**About this exercise:** Produce the records below again, word for word, but stop after the line that contains "翻了下小罗动态，感觉没啥冒菜".

Top of Available data

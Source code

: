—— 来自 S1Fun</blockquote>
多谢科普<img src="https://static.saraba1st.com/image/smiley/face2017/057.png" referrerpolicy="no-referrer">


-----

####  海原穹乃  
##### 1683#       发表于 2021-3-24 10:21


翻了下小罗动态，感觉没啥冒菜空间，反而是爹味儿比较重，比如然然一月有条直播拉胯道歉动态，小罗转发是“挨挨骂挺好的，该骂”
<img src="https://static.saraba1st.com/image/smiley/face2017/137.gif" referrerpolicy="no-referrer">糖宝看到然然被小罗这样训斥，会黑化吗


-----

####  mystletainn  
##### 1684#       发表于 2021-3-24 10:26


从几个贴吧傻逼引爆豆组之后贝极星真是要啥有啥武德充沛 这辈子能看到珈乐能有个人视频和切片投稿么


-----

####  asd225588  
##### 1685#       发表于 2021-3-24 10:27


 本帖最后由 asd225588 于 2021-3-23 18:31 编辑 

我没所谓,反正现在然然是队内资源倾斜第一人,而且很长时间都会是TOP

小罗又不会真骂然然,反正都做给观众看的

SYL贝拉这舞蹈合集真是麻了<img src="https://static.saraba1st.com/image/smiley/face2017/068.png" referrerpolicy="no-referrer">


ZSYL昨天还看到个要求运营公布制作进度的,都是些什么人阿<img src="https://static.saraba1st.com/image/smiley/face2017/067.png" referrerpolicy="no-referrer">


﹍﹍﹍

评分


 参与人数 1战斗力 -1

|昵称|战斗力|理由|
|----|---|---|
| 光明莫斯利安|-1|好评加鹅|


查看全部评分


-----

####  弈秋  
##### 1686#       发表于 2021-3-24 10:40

Bottom of Available data

**Finished task:**
Source code

:—— 来自 S1Fun</blockquote>
多谢科普<img src="https://static.saraba1st.com/image/smiley/face2017/057.png" referrerpolicy="no-referrer">


-----

####  海原穹乃  
##### 1683#       发表于 2021-3-24 10:21


翻了下小罗动态，感觉没啥冒菜空间，反而是爹味儿比较重，比如然然一月有条直播拉胯道歉动态，小罗转发是“挨挨骂挺好的，该骂”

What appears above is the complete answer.